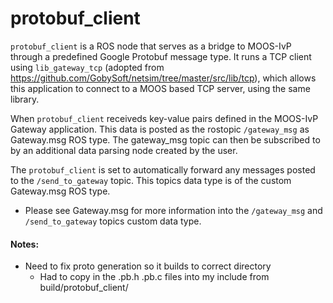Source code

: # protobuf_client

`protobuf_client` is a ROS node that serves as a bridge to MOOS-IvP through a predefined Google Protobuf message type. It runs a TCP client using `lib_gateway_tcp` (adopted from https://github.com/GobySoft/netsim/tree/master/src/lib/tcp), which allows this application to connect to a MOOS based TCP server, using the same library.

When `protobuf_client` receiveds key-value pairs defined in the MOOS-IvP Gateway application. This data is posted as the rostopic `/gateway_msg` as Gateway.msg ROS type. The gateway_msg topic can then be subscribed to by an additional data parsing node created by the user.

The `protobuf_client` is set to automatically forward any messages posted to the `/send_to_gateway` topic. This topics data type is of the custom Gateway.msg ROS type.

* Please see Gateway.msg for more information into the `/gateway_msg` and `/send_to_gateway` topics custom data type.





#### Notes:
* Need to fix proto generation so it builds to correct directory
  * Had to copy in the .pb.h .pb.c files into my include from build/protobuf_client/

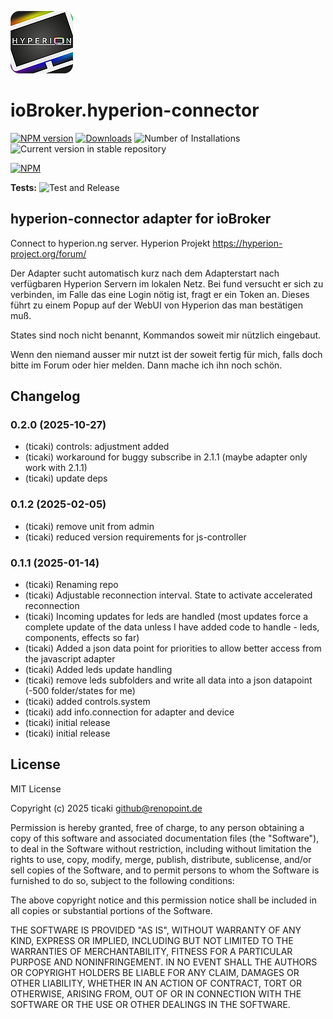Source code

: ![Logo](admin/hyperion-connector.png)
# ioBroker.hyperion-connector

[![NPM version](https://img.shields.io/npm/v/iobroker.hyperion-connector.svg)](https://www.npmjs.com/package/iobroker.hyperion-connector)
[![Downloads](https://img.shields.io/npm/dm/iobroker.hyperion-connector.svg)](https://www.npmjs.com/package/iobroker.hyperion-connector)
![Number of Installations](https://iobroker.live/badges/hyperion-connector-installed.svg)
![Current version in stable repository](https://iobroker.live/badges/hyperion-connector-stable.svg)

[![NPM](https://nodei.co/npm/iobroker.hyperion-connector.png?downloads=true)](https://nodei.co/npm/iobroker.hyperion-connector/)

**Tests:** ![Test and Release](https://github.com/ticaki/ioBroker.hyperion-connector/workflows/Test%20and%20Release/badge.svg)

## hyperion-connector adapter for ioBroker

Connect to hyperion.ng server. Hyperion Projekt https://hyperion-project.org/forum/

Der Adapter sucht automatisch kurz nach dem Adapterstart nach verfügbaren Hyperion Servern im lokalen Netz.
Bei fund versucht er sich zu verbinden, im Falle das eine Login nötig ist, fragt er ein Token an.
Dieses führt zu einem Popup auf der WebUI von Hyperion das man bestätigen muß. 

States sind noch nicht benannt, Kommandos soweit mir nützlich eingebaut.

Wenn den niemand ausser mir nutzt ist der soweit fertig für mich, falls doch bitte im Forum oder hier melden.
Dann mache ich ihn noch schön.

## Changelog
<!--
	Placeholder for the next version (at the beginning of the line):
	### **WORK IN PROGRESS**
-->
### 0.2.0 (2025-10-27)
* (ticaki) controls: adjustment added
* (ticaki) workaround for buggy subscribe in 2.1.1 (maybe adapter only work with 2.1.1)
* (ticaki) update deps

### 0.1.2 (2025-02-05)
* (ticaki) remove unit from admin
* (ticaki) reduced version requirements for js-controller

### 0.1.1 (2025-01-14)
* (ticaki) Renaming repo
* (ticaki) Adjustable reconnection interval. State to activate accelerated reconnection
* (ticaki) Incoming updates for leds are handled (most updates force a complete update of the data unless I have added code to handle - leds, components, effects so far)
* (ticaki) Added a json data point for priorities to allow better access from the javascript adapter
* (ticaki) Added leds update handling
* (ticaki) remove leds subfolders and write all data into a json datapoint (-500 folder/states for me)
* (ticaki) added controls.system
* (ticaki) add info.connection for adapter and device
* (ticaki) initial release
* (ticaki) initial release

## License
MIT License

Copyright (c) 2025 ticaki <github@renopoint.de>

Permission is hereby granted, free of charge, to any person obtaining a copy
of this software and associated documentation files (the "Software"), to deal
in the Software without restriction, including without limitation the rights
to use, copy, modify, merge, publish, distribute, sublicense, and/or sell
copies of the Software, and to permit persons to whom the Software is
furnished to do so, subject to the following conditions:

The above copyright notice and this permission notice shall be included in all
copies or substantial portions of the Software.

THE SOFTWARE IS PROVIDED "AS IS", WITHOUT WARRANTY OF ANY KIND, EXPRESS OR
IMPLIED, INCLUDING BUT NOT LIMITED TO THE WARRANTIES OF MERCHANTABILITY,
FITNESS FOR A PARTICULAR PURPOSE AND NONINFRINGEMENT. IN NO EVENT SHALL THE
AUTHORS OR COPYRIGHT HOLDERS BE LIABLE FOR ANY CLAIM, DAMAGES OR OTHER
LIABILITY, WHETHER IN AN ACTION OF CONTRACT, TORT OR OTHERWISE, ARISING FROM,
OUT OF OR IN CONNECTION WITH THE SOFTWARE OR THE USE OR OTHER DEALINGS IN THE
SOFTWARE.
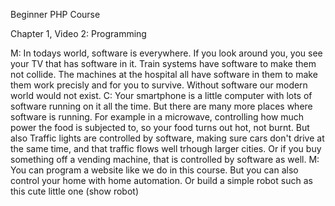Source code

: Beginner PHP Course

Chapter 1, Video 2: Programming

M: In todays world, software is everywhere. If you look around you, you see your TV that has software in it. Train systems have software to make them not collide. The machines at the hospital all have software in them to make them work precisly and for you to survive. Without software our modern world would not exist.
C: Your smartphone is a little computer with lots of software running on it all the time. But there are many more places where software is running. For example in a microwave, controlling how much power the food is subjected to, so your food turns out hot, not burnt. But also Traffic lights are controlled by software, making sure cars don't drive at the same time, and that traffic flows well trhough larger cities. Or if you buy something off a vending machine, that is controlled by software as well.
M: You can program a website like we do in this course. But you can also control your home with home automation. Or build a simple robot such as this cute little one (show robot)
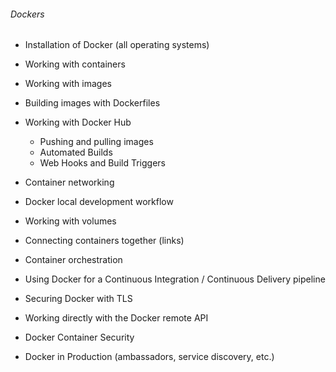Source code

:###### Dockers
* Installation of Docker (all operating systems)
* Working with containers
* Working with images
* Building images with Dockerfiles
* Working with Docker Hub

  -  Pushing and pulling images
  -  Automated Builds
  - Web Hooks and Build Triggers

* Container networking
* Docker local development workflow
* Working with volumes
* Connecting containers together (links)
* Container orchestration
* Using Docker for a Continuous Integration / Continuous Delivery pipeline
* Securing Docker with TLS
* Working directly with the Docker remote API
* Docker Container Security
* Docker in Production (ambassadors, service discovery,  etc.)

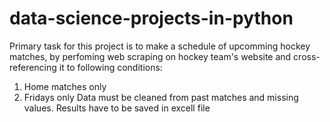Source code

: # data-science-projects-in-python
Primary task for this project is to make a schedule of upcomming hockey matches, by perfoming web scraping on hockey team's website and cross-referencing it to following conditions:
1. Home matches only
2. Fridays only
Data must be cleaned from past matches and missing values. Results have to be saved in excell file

************

— WHAT THE TASK ASKS —
Provide the number of lines in the entries that include "remove", and no other text.

— RESPONSE TO THE TASK —
2